= Frangible nut =

Explosive fastener used to separate components, typically in aerospace

The frangible nut is a component used in many industries, but most commonly by NASA, to sever mechanical connections. It is, by definition, an explosively-splittable nut. The bolt remains intact while the nut itself is split into two or more parts.

==Space Shuttle==
===Solid rocket booster hold-down system===

Frangible nuts secured the solid rocket boosters (SRB) of the Space Shuttle, which were bolted to the mobile launcher platform (MLP) until liftoff. On the Shuttle, they were separated using NASA standard detonators (NSDs) and explosive booster cartridges. The space shuttle used two NSDs and booster cartridges for the frangible nut atop each of the four 28 in, 3.5 in studs holding each SRB to the MLP. Once detonation occurred, the shuttle lifted free of the MLP. The broken nut and any fragments from detonation were captured by energy absorption material, such as metal foam, enclosed in a blast container to prevent damage to the shuttle.
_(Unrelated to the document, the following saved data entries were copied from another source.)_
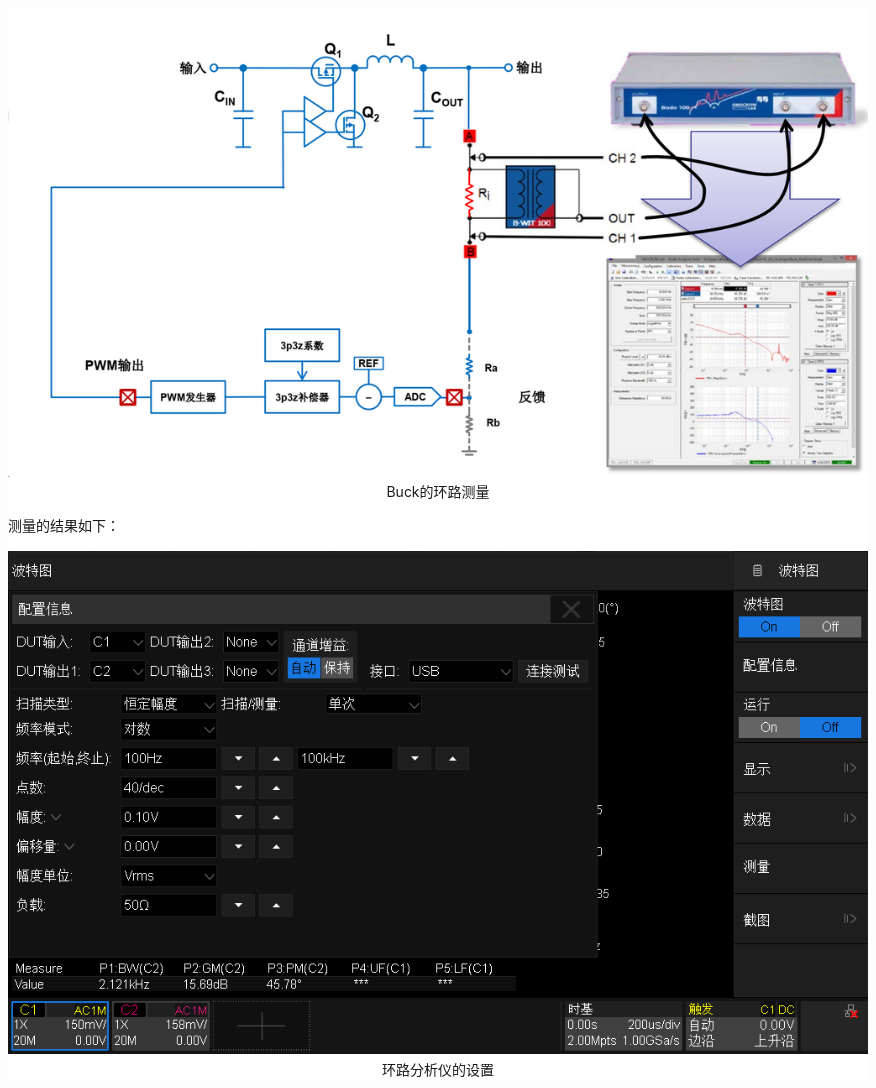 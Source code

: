 <img src="/assets/blog_image/Buck_Boost/Buck_HW_Loop2.png">
<center> Buck的环路测量 </center>
</center>


测量的结果如下：


<center>
<img src="/assets/blog_image/Buck_Boost/Buck_HW_Loop3.png">
<center> 环路分析仪的设置 </center>
</center>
In case of NSD failure, or incomplete clearance of the nut from the bolt, the SRB had ample thrust to break the bolt itself and launch unhindered.
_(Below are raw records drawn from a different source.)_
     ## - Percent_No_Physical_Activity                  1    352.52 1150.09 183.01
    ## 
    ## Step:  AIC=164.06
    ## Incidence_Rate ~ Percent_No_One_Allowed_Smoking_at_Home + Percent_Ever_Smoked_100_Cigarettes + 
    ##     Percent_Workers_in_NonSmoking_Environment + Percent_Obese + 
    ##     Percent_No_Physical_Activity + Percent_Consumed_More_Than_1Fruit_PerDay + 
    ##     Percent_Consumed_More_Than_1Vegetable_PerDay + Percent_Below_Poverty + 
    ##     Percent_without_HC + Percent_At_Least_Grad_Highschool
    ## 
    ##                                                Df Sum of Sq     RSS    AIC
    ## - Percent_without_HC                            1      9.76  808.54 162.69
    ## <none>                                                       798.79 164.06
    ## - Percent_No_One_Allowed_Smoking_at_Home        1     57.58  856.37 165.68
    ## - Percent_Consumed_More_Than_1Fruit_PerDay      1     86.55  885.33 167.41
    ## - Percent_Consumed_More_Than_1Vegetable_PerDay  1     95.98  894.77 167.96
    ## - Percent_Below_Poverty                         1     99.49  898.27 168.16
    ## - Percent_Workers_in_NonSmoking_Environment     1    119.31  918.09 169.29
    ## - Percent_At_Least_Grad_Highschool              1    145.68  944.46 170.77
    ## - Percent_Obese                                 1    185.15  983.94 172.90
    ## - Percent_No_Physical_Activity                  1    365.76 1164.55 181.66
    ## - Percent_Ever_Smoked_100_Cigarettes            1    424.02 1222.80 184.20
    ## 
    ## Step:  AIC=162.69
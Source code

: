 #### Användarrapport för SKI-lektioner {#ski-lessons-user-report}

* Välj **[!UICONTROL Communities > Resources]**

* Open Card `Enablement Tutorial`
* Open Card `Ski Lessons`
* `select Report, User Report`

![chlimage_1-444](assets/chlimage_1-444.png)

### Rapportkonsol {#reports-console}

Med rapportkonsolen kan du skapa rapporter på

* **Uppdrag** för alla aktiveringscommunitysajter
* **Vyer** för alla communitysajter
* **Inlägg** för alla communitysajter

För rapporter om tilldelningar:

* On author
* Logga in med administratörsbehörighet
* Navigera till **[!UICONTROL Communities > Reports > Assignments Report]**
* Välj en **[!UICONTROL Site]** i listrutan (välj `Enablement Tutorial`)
At launch, two pyrotechnic, or explosive, devices "break" a frangible nut into two halves, allowing the stud, which is under high tension, to eject into the hold-down post system and release the space shuttle from the MLP. A number of factors work to slow or interrupt the stud’s ejection velocity. At liftoff, a stud not ejected prior to the first space shuttle movement, which occurs approximately 200—250 milliseconds after ignition, becomes bound and/or pinched and results in a hang-up.

Each frangible nut has two recesses 180 degrees apart, where a pyrotechnic device, or booster cartridge, and detonator are installed. At liftoff, each detonator receives a "fire" signal, which in turn initiates the booster cartridges, causing the frangible nut to fracture. Although only one is actually required to fire and break the frangible nut, two booster cartridges/detonators are used for redundancy. The difference in the booster cartridge function time of the two sides has been determined to decrease initial stud velocity and is determined to be a major contributor to stud hang-ups.
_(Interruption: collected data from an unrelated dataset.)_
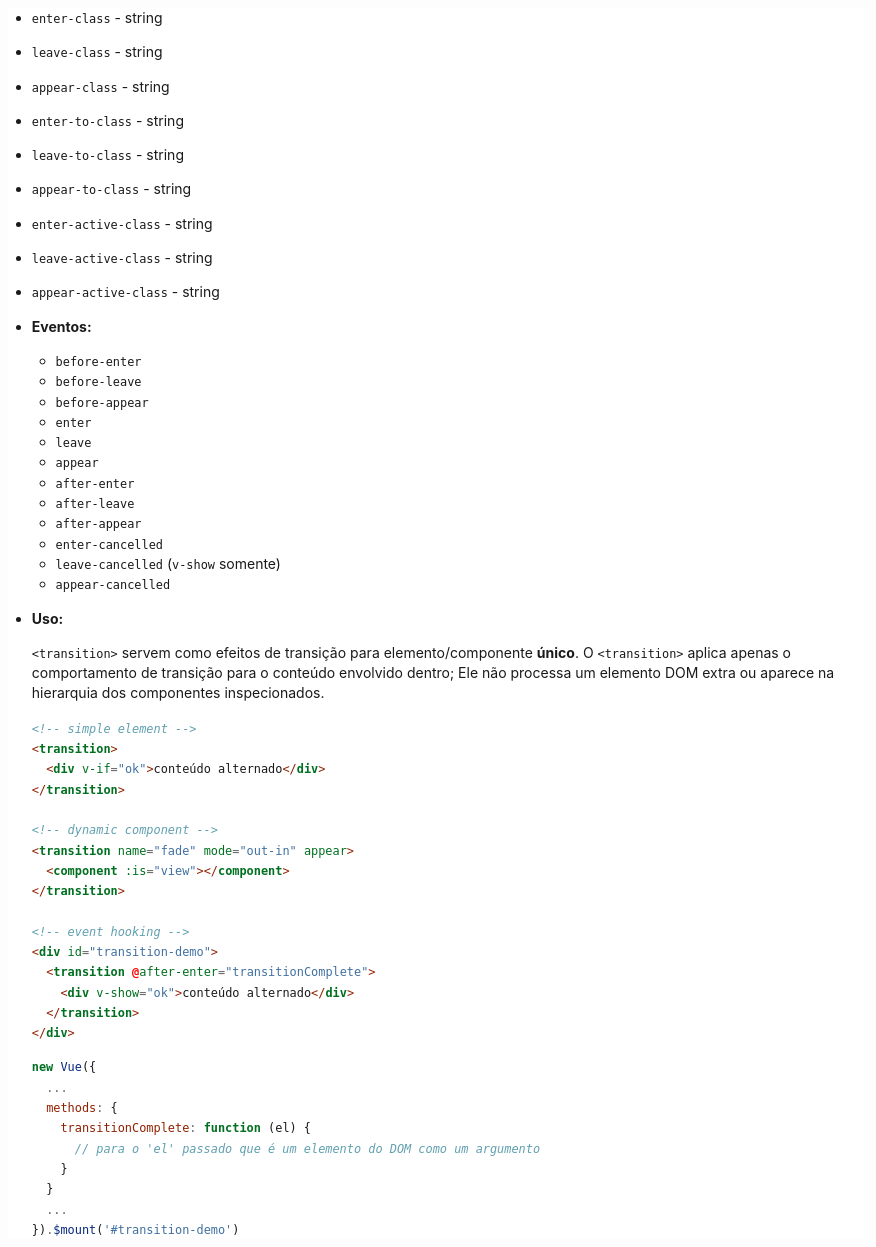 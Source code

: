   - `enter-class` - string
  - `leave-class` - string
  - `appear-class` - string
  - `enter-to-class` - string
  - `leave-to-class` - string
  - `appear-to-class` - string
  - `enter-active-class` - string
  - `leave-active-class` - string
  - `appear-active-class` - string

- **Eventos:**
  - `before-enter`
  - `before-leave`
  - `before-appear`
  - `enter`
  - `leave`
  - `appear`
  - `after-enter`
  - `after-leave`
  - `after-appear`
  - `enter-cancelled`
  - `leave-cancelled` (`v-show` somente)
  - `appear-cancelled`

- **Uso:**

  `<transition>` servem como efeitos de transição para elemento/componente **único**. O `<transition>` aplica apenas o comportamento de transição para o conteúdo envolvido dentro; Ele não processa um elemento DOM extra ou aparece na hierarquia dos componentes inspecionados.

  ```html
  <!-- simple element -->
  <transition>
    <div v-if="ok">conteúdo alternado</div>
  </transition>

  <!-- dynamic component -->
  <transition name="fade" mode="out-in" appear>
    <component :is="view"></component>
  </transition>

  <!-- event hooking -->
  <div id="transition-demo">
    <transition @after-enter="transitionComplete">
      <div v-show="ok">conteúdo alternado</div>
    </transition>
  </div>
  ```

  ``` js
  new Vue({
    ...
    methods: {
      transitionComplete: function (el) {
        // para o 'el' passado que é um elemento do DOM como um argumento
      }
    }
    ...
  }).$mount('#transition-demo')
  ```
The frangible nut has been modified to incorporate a crossover assembly which pyrotechnically "links" the two booster cartridges/detonators in each frangible nut, resulting in detonation of both sides within 50 microseconds or less, versus a typical difference of approximately 250 microseconds experienced prior to this design modification. With the time reduction, a greater initial velocity is achieved, thereby reducing the probability of a stud hang-up. After completion of extensive component qualification and system certification testing to prove the design goal of 50 microseconds or less had been achieved, the crossover system design was approved for flight. The first flight using this new design occurred on STS-126. The crossover system was installed in all eight holddown locations on the solid rocket boosters.

===External tank separation===

Frangible nuts were also used for separation of the two aft structural attachments of the external tank prior to orbital insertion. The attach bolts were driven by the explosive force of the NSDs and a spring into a cavity in the tank strut. The nuts and all residual pieces of the NSDs were caught in a cover assembly within the shuttle.